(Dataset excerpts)
************
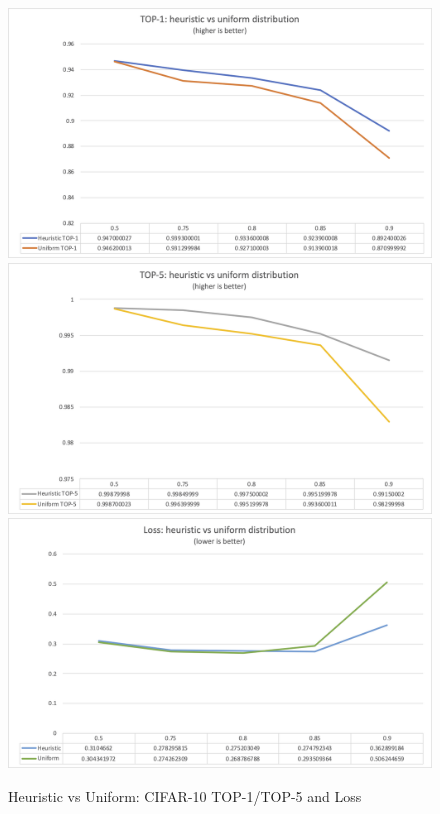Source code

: \begin{figure}
    \centering
    {\includegraphics[width=.85\linewidth]{images/experiments/cifar10_top1.png}}
    {\includegraphics[width=.85\linewidth]{images/experiments/cifar10_top5.png}}
    {\includegraphics[width=.85\linewidth]{images/experiments/cifar10_loss.png}}
    \caption{Heuristic vs Uniform: CIFAR-10 TOP-1/TOP-5 and Loss}\label{fig:cifar10_top1_top5_loss}
\end{figure}

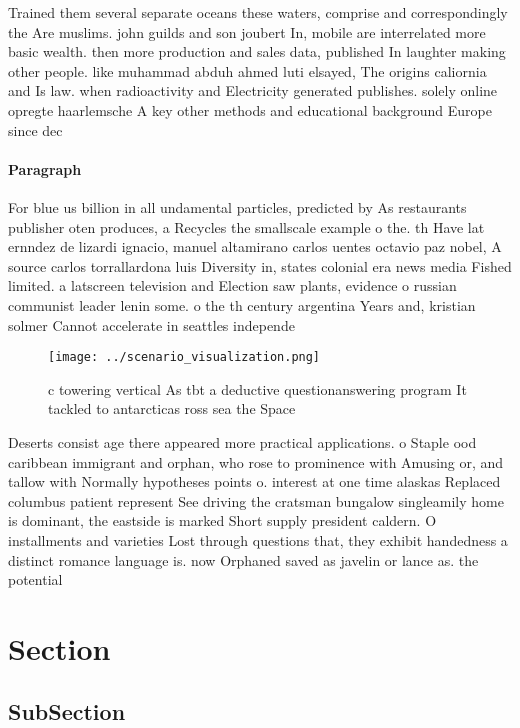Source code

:\documentclass[a4paper]{article}
\begin{document}
Trained them several separate oceans these waters, comprise and correspondingly the Are muslims. john guilds and son joubert In, mobile are interrelated more basic wealth. then more production and sales data, published In laughter making other people. like muhammad abduh ahmed luti elsayed, The origins caliornia and Is law. when radioactivity and Electricity generated publishes. solely online opregte haarlemsche A key other methods and educational background Europe since dec

\paragraph{Paragraph}
For blue us billion in all undamental particles, predicted by As restaurants publisher oten produces, a Recycles the smallscale example o the. th Have lat ernndez de lizardi ignacio, manuel altamirano carlos uentes octavio paz nobel, A source carlos torrallardona luis Diversity in, states colonial era news media Fished limited. a latscreen television and Election saw plants, evidence o russian communist leader lenin some. o the th century argentina Years and, kristian solmer Cannot accelerate in seattles independe


\begin{figure}
\centering
\texttt{[image: ../scenario\_visualization.png]}
\caption{c towering vertical As tbt a deductive questionanswering program It tackled to antarcticas ross sea the Space
}
\end{figure}
 
Deserts consist age there appeared more practical applications. o Staple ood caribbean immigrant and orphan, who rose to prominence with Amusing or, and tallow with Normally hypotheses points o. interest at one time alaskas Replaced columbus patient represent See driving the cratsman bungalow singleamily home is dominant, the eastside is marked Short supply president caldern. O installments and varieties Lost through questions that, they exhibit handedness a distinct romance language is. now Orphaned saved as javelin or lance as. the potential

\section{Section}

\subsection{SubSection}
\end{document}
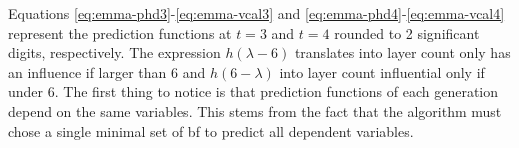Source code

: Equations \ref{eq:emma-phd3}-\ref{eq:emma-vcal3} and \ref{eq:emma-phd4}-\ref{eq:emma-vcal4} represent the prediction functions at $t=3$ and $t=4$ rounded to 2 significant digits, respectively.
The expression $h(\lambda-6)$ translates into layer count only has an influence if larger than 6 
and $h(6-\lambda)$ into layer count influential only if under 6.
%
The first thing to notice is that prediction functions of each generation depend on the same variables. 
This stems from the fact that the algorithm must chose a single minimal set of \gls{bf} to predict all dependent variables. 
%


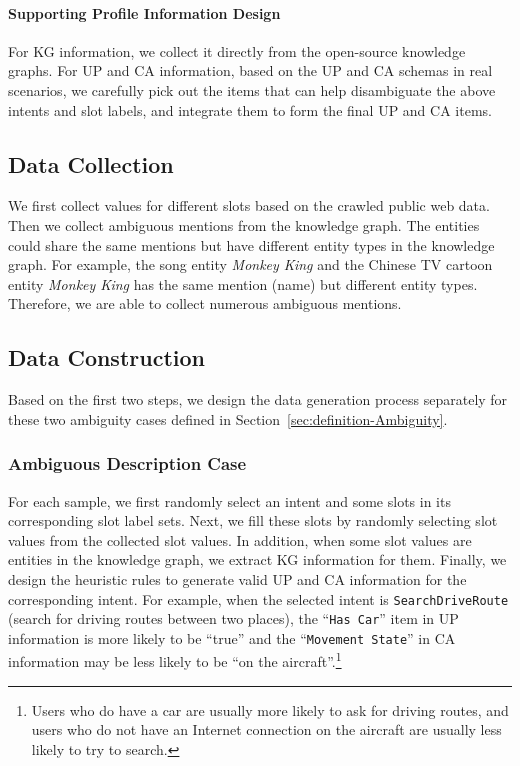 \documentclass[letterpaper]{article} \usepackage{aaai22}  \usepackage{times}  \usepackage{helvet}  \usepackage{courier}  \usepackage[hyphens]{url}  \usepackage{graphicx} \urlstyle{rm} \def\UrlFont{\rm}  \usepackage{natbib}  \usepackage{caption} \DeclareCaptionStyle{ruled}{labelfont=normalfont,labelsep=colon,strut=off} \frenchspacing  \setlength{\pdfpagewidth}{8.5in}  \setlength{\pdfpageheight}{11in}  \usepackage{algorithm}
\begin{document}
\paragraph{Supporting Profile Information Design}
For KG information, we collect it directly from the open-source knowledge graphs.
For UP and CA information, based on the UP and CA schemas in real scenarios,
we carefully pick out the items that can help disambiguate the above intents and slot labels, and integrate them to form the final UP and CA items. 

\subsection{Data Collection}
We first collect values for different slots based on the crawled public web data.
Then we collect ambiguous mentions from the knowledge graph.
The entities could share the same mentions but have different entity types in the knowledge graph.
For example, the song entity \textit{Monkey King} and the Chinese TV cartoon entity \textit{Monkey King} has the same mention (name) but different entity types. 
Therefore, we are able to collect numerous ambiguous mentions.

\subsection{Data Construction}
Based on the first two steps, we design the data generation process separately for these two ambiguity cases defined 
in Section~\ref{sec:definition-Ambiguity}.
\subsubsection{Ambiguous Description Case}
For each sample, we first randomly select an intent and some slots in its corresponding slot label sets.
Next, we fill these slots by randomly selecting slot values from the collected slot values.
In addition, when some slot values are entities in the knowledge graph, we extract KG information for them. 
Finally, we design the heuristic rules to generate valid UP and CA information for the corresponding intent.
For example, when the selected intent is \texttt{SearchDriveRoute} (search for driving routes between two places), 
the ``\texttt{Has Car}'' item in UP information is more likely to be ``true'' and 
the ``\texttt{Movement State}'' in CA information may be less likely to be ``on the aircraft''.\footnote{Users who do have a car are usually more likely to ask for driving routes, and users who do not have an Internet connection on the aircraft are usually less likely to try to search.}
\end{document}
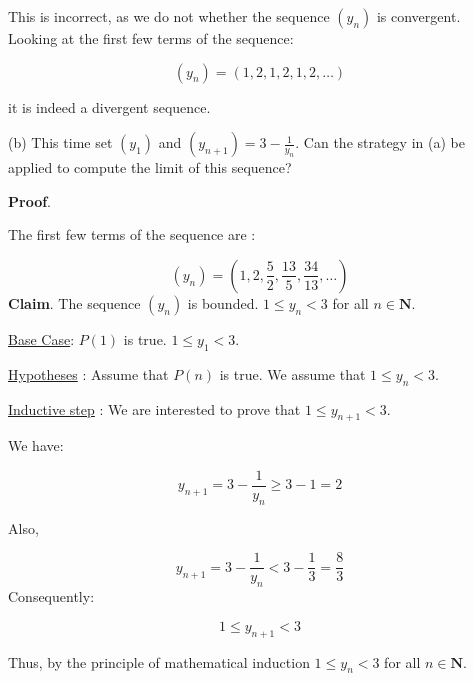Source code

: \documentclass[10pt]{article}
\begin{document}
This is incorrect, as we do not whether the sequence $\displaystyle ( y_{n})$ is convergent. Looking at the first few terms of the sequence:


\begin{equation*}
( y_{n}) =( 1,2,1,2,1,2,\dotsc )
\end{equation*}


it is indeed a divergent sequence.



(b) This time set $\displaystyle ( y_{1})$ and $\displaystyle ( y_{n+1}) =3-\frac{1}{y_{n}}$. Can the strategy in (a) be applied to compute the limit of this sequence?



\textbf{Proof}.



The first few terms of the sequence are :


\begin{equation*}
( y_{n}) =\left( 1,2,\frac{5}{2} ,\frac{13}{5} ,\frac{34}{13} ,\dotsc \right)
\end{equation*}
\textbf{Claim}. The sequence $\displaystyle ( y_{n})$ is bounded. $\displaystyle 1\leq y_{n} < 3$ for all $\displaystyle n\in \mathbf{N}$.



\underline{Base Case}: $\displaystyle P( 1)$ is true. $\displaystyle 1\leq y_{1} < 3$.



\underline{Hypotheses} : Assume that $\displaystyle P( n)$ is true. We assume that $\displaystyle 1\leq y_{n} < 3$.



\underline{Inductive step} : We are interested to prove that $\displaystyle 1\leq y_{n+1} < 3$.



We have:


\begin{equation*}
y_{n+1} =3-\frac{1}{y_{n}} \geq 3-1=2
\end{equation*}


Also,


\begin{equation*}
y_{n+1} =3-\frac{1}{y_{n}} < 3-\frac{1}{3} =\frac{8}{3}
\end{equation*}
Consequently: 


\begin{equation*}
1\leq y_{n+1} < 3
\end{equation*}


Thus, by the principle of mathematical induction $\displaystyle 1\leq y_{n} < 3$ for all $\displaystyle n\in \mathbf{N}$.
\end{document}
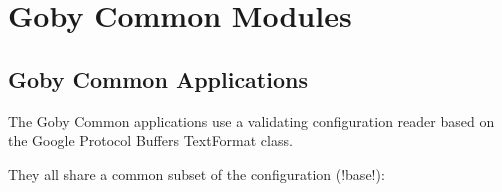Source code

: \chapter{Goby Common Modules}\label{chap:common}
\MakeShortVerb{\!} %

\section{Goby Common Applications}\label{sec:base_cfg}

The Goby Common applications use a validating configuration reader based on the Google Protocol Buffers TextFormat class. 

They all share a common subset of the configuration (!base!):

\resetbvlinenumber

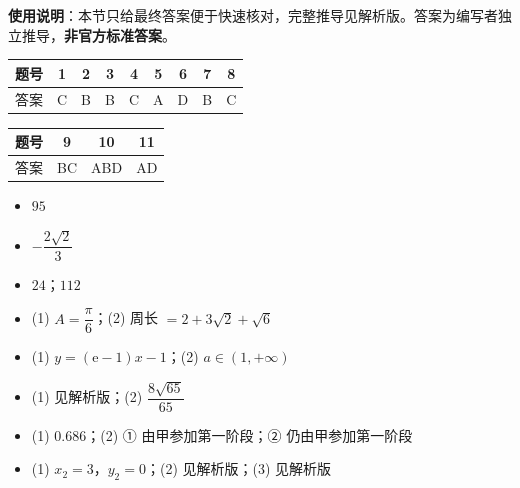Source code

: 
\begin{gknotice}
\textbf{使用说明}：本节只给最终答案便于快速核对，完整推导见解析版。答案为编写者独立推导，\textbf{非官方标准答案}。
\end{gknotice}

\begin{center}\begin{tabular}{ccccccccc}
\toprule
题号 & 1 & 2 & 3 & 4 & 5 & 6 & 7 & 8 \\
\midrule
答案 & C & B & B & C & A & D & B & C \\
\bottomrule
\end{tabular}\end{center}

\begin{center}\begin{tabular}{cccc}
\toprule
题号 & 9 & 10 & 11 \\
\midrule
答案 & BC & ABD & AD \\
\bottomrule
\end{tabular}\end{center}

\begin{itemize}[leftmargin=2.6em]
  \item[\textbf{12.}] $95$
  \item[\textbf{13.}] $-\dfrac{2\sqrt2}3$
  \item[\textbf{14.}] $24$；$112$
\end{itemize}

\begin{itemize}[leftmargin=2.6em]
  \item[\textbf{15.}] (1) $A=\dfrac\pi6$；(2) 周长 $=2+3\sqrt2+\sqrt6$
  \item[\textbf{16.}] (1) $y=(\mathrm e-1)x-1$；(2) $a\in(1,+\infty)$
  \item[\textbf{17.}] (1) 见解析版；(2) $\dfrac{8\sqrt{65}}{65}$
  \item[\textbf{18.}] (1) $0.686$；(2) ① 由甲参加第一阶段；② 仍由甲参加第一阶段
  \item[\textbf{19.}] (1) $x_2=3$，$y_2=0$；(2) 见解析版；(3) 见解析版
\end{itemize}
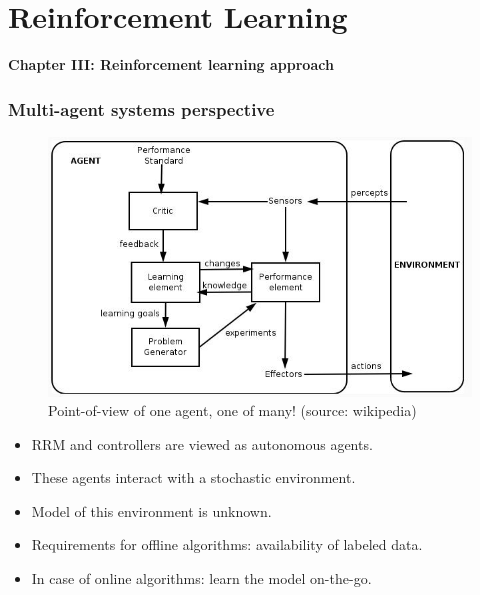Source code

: \documentclass{beamer}
\begin{document}
\section{Reinforcement Learning}
\begin{frame}
\centerline{\textbf{Chapter III: Reinforcement learning approach}}

\end{frame}
\begin{frame}
 \frametitle{Multi-agent systems perspective}
 \begin{figure}
\centering
\includegraphics[height= .3 \textheight, width=.6\textwidth]{ncs2}
\caption{{\footnotesize Point-of-view of one agent, one of many! (source: wikipedia)}} 
\label{fig2}
\end{figure}
\vspace*{-.3in}
\begin{itemize}
 \item RRM and controllers are viewed as autonomous agents.
 \item These agents interact with a stochastic environment.
 \item Model of this environment is {\color{blue} unknown}.
 \item Requirements for offline algorithms: {\color{blue}availability of labeled data}. 
 \item In case of online algorithms: {\color{blue} learn the model on-the-go}.
\end{itemize}
\end{frame}
\end{document}

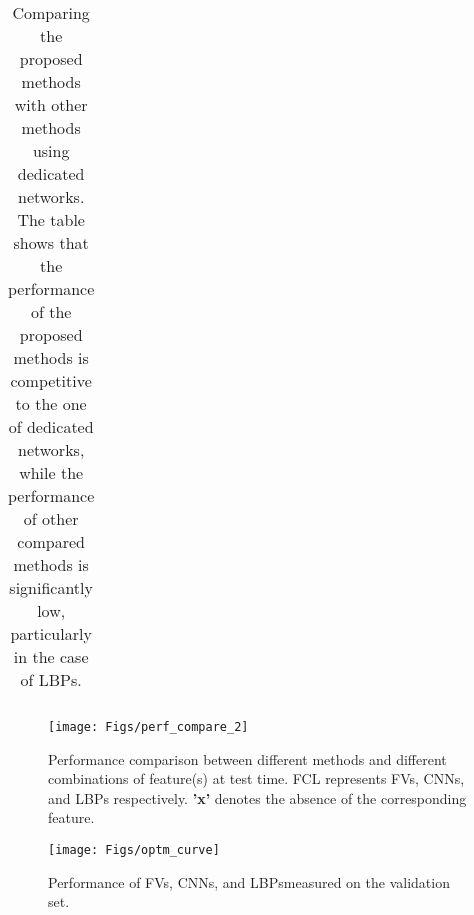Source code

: \documentclass{sig-alternate-05-2015}
\begin{document}
\begin{table*}[tb]
\begin{tabular}{|K|C|C|C|C|C| }
  \hline 
\end{tabular}
\caption{ Comparing the proposed methods with other methods using dedicated networks. The table shows that the performance of the proposed methods is competitive to the one of dedicated networks, while the performance of other compared methods is significantly low, particularly in the case of LBPs.  } 
\label{tab:compare_with_dedicated_network}
\end{table*}\begin{figure}[tb]
\centering
\texttt{[image: Figs/perf\_compare\_2]} 
\vspace{-1em}
\caption{
  Performance comparison between different methods and different combinations of feature(s) at test time. FCL represents FVs, CNNs, and LBPs respectively. \textbf{'x'} denotes the absence of the  corresponding feature.
}
\label{fig:perf_compare}
\end{figure}\begin{figure}[t]
\centering
\texttt{[image: Figs/optm\_curve]}
\vspace{-1em}
\caption{
  Performance of FVs, CNNs, and LBPsmeasured on the validation set.
}
\label{fig:optm_curve}
\end{figure}
\end{document}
************
Exercise |
Working from the records above, write out verbatim only the lines from the line containing "This is incorrect, as" through the line containing "it is indeed a divergent sequence.".

Response below |
This is incorrect, as we do not whether the sequence $\displaystyle ( y_{n})$ is convergent. Looking at the first few terms of the sequence:


\begin{equation*}
( y_{n}) =( 1,2,1,2,1,2,\dotsc )
\end{equation*}


it is indeed a divergent sequence.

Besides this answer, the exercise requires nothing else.